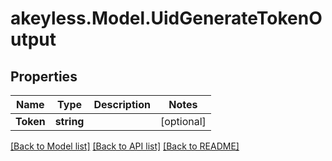 # akeyless.Model.UidGenerateTokenOutput
## Properties

Name | Type | Description | Notes
------------ | ------------- | ------------- | -------------
**Token** | **string** |  | [optional] 

[[Back to Model list]](../README.md#documentation-for-models) [[Back to API list]](../README.md#documentation-for-api-endpoints) [[Back to README]](../README.md)

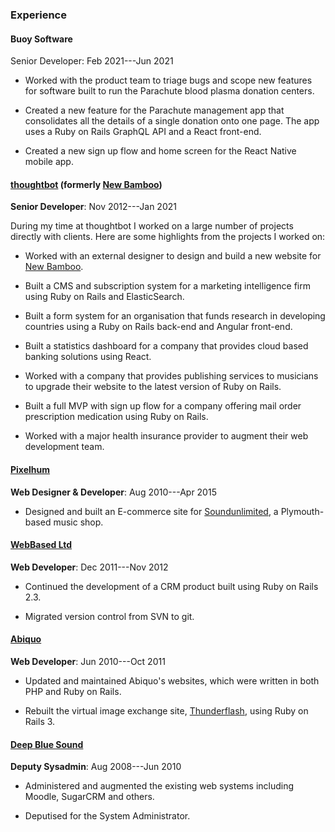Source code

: ### Experience

#### Buoy Software

Senior Developer: Feb 2021---Jun 2021

* Worked with the product team to triage bugs and scope new features for
  software built to run the Parachute blood plasma donation centers.

* Created a new feature for the Parachute management app that consolidates all
  the details of a single donation onto one page. The app uses a Ruby on Rails
  GraphQL API and a React front-end.

* Created a new sign up flow and home screen for the React Native mobile app.

#### [thoughtbot](https://thoughtbot.com) (formerly [New Bamboo](http://legacy.new-bamboo.co.uk))

**Senior Developer**: Nov 2012---Jan 2021

During my time at thoughtbot I worked on a large number of projects directly
with clients. Here are some highlights from the projects I worked on:

* Worked with an external designer to design and build a new website for [New
  Bamboo](http://legacy.new-bamboo.co.uk).

* Built a CMS and subscription system for a marketing intelligence firm using
  Ruby on Rails and ElasticSearch.

* Built a form system for an organisation that funds research in developing
  countries using a Ruby on Rails back-end and Angular front-end.

* Built a statistics dashboard for a company that provides cloud based banking
  solutions using React.

* Worked with a company that provides publishing services to musicians to
  upgrade their website to the latest version of Ruby on Rails.

* Built a full MVP with sign up flow for a company offering mail order
  prescription medication using Ruby on Rails.

* Worked with a major health insurance provider to augment their web development
  team.

#### [Pixelhum](http://pixelhum.com)

**Web Designer & Developer**: Aug 2010---Apr 2015

* Designed and built an E-commerce site for
  [Soundunlimited](https://web.archive.org/web/20130310015425/http://www.soundunlimited.co.uk/),
  a Plymouth-based music shop.

#### [WebBased Ltd](http://www.webbased.co.uk/webbased)

**Web Developer**: Dec 2011---Nov 2012

* Continued the development of a CRM product built using Ruby on Rails 2.3.

* Migrated version control from SVN to git.

#### [Abiquo](http://web.archive.org/web/20111005142120/http://www.abiquo.com/)

**Web Developer**: Jun 2010---Oct 2011

* Updated and maintained Abiquo's websites, which were written in both PHP and
  Ruby on Rails.

* Rebuilt the virtual image exchange site,
  [Thunderflash](http://web.archive.org/web/20110829022630/http://thunderflash.com/),
  using Ruby on Rails 3.

#### [Deep Blue Sound](http://dbsmusic.co.uk)

**Deputy Sysadmin**: Aug 2008---Jun 2010

* Administered and augmented the existing web systems including Moodle, SugarCRM
  and others.

* Deputised for the System Administrator.

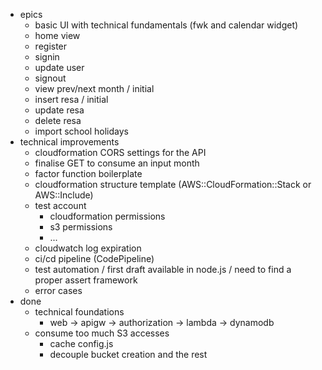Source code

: * epics
    * basic UI with technical fundamentals (fwk and calendar widget)
    * home view
    * register
    * signin
    * update user
    * signout
    * view prev/next month / initial
    * insert resa / initial
    * update resa
    * delete resa
    * import school holidays
* technical improvements
    * cloudformation CORS settings for the API
    * finalise GET to consume an input month
    * factor function boilerplate
    * cloudformation structure template (AWS::CloudFormation::Stack or AWS::Include)
    * test account
        * cloudformation permissions
        * s3 permissions
        * ...
    * cloudwatch log expiration
    * ci/cd pipeline (CodePipeline)
    * test automation / first draft available in node.js / need to find a proper assert framework
    * error cases
* done
    * technical foundations
        * web -> apigw -> authorization -> lambda -> dynamodb
    * consume too much S3 accesses
        * cache config.js
        * decouple bucket creation and the rest

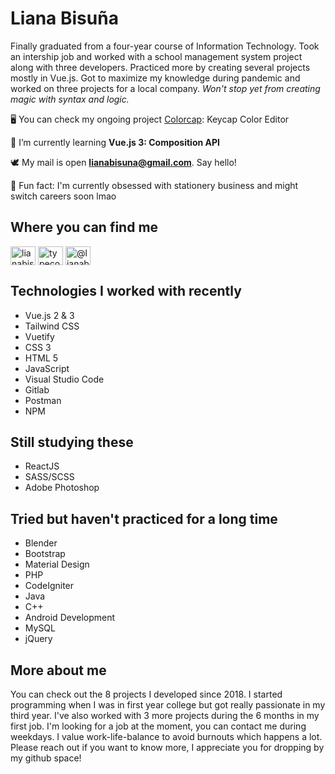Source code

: <h1>Liana Bisuña</h1>

<p>Finally graduated from a four-year course of Information Technology. Took an intership job and worked with a school management system project along with three developers. Practiced more by creating several projects mostly in Vue.js. Got to maximize my knowledge during pandemic and worked on three projects for a local company. <i>Won't stop yet from creating magic with syntax and logic.</i></p>

🖥️ You can check my ongoing project [Colorcap](https://colorcap.netlify.app/): Keycap Color Editor

📖 I’m currently learning **Vue.js 3: Composition API**

🕊️ My mail is open **lianabisuna@gmail.com**. Say hello!

🌼 Fun fact: I'm currently obsessed with stationery business and might switch careers soon lmao

## Where you can find me
<p align="left">
<a href="https://linkedin.com/in/lianabisuna" target="blank"><img align="center" src="https://raw.githubusercontent.com/rahuldkjain/github-profile-readme-generator/master/src/images/icons/Social/linked-in-alt.svg" alt="lianabisuna" height="30" width="40" /></a>
<a href="https://instagram.com/typecodr" target="blank"><img align="center" src="https://raw.githubusercontent.com/rahuldkjain/github-profile-readme-generator/master/src/images/icons/Social/instagram.svg" alt="typecodr" height="30" width="40" /></a>
<a href="https://medium.com/@lianabisuna" target="blank"><img align="center" src="https://raw.githubusercontent.com/rahuldkjain/github-profile-readme-generator/master/src/images/icons/Social/medium.svg" alt="@lianabisuna" height="30" width="40" /></a>
</p>

## Technologies I worked with recently
- Vue.js 2 & 3
- Tailwind CSS
- Vuetify
- CSS 3
- HTML 5
- JavaScript
- Visual Studio Code
- Gitlab
- Postman
- NPM

## Still studying these
- ReactJS
- SASS/SCSS
- Adobe Photoshop

## Tried but haven't practiced for a long time
- Blender
- Bootstrap
- Material Design
- PHP
- CodeIgniter
- Java
- C++
- Android Development
- MySQL
- jQuery

## More about me
You can check out the 8 projects I developed since 2018. I started programming when I was in first year college but got really passionate in my third year. I've also worked with 3 more projects during the 6 months in my first job. I'm looking for a job at the moment, you can contact me during weekdays. I value work-life-balance to avoid burnouts which happens a lot. Please reach out if you want to know more, I appreciate you for dropping by my github space!
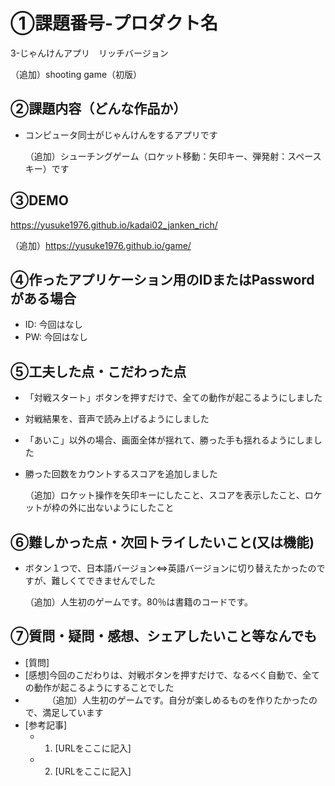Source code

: # ①課題番号-プロダクト名

3-じゃんけんアプリ　リッチバージョン

（追加）shooting game（初版）

## ②課題内容（どんな作品か）

- コンピュータ同士がじゃんけんをするアプリです

  （追加）シューチングゲーム（ロケット移動：矢印キー、弾発射：スペースキー）です

## ③DEMO

https://yusuke1976.github.io/kadai02_janken_rich/

（追加）https://yusuke1976.github.io/game/

## ④作ったアプリケーション用のIDまたはPasswordがある場合

- ID: 今回はなし
- PW: 今回はなし

## ⑤工夫した点・こだわった点

- 「対戦スタート」ボタンを押すだけで、全ての動作が起こるようにしました
- 対戦結果を、音声で読み上げるようにしました
- 「あいこ」以外の場合、画面全体が揺れて、勝った手も揺れるようにしました
- 勝った回数をカウントするスコアを追加しました

  （追加）ロケット操作を矢印キーにしたこと、スコアを表示したこと、ロケットが枠の外に出ないようにしたこと

## ⑥難しかった点・次回トライしたいこと(又は機能)

- ボタン１つで、日本語バージョン⇔英語バージョンに切り替えたかったのですが、難しくてできませんでした

  （追加）人生初のゲームです。80％は書籍のコードです。

## ⑦質問・疑問・感想、シェアしたいこと等なんでも

- [質問]
- [感想]今回のこだわりは、対戦ボタンを押すだけで、なるべく自動で、全ての動作が起こるようにすることでした
- 　　　（追加）人生初のゲームです。自分が楽しめるものを作りたかったので、満足しています
- [参考記事]
  - 1. [URLをここに記入]
  - 2. [URLをここに記入]
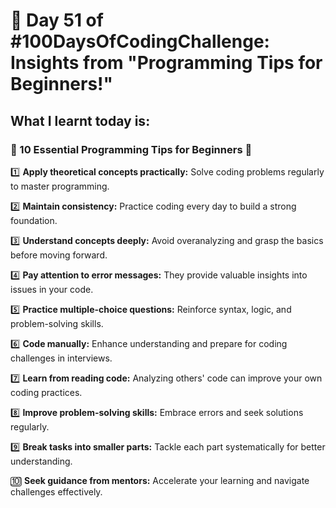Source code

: # 🌟 Day 51 of #100DaysOfCodingChallenge: Insights from "Programming Tips for Beginners!"

## What I learnt today is: 

### 🌟 10 Essential Programming Tips for Beginners 🚀

1️⃣ **Apply theoretical concepts practically:** Solve coding problems regularly to master programming.

2️⃣ **Maintain consistency:** Practice coding every day to build a strong foundation.

3️⃣ **Understand concepts deeply:** Avoid overanalyzing and grasp the basics before moving forward.

4️⃣ **Pay attention to error messages:** They provide valuable insights into issues in your code.

5️⃣ **Practice multiple-choice questions:** Reinforce syntax, logic, and problem-solving skills.

6️⃣ **Code manually:** Enhance understanding and prepare for coding challenges in interviews.

7️⃣ **Learn from reading code:** Analyzing others' code can improve your own coding practices.

8️⃣ **Improve problem-solving skills:** Embrace errors and seek solutions regularly.

9️⃣ **Break tasks into smaller parts:** Tackle each part systematically for better understanding.

🔟 **Seek guidance from mentors:** Accelerate your learning and navigate challenges effectively.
#####
◆ Required action: From the listing above, work out how many lines hold "into". The answer is the number and nothing more.

◆ Answer box: 2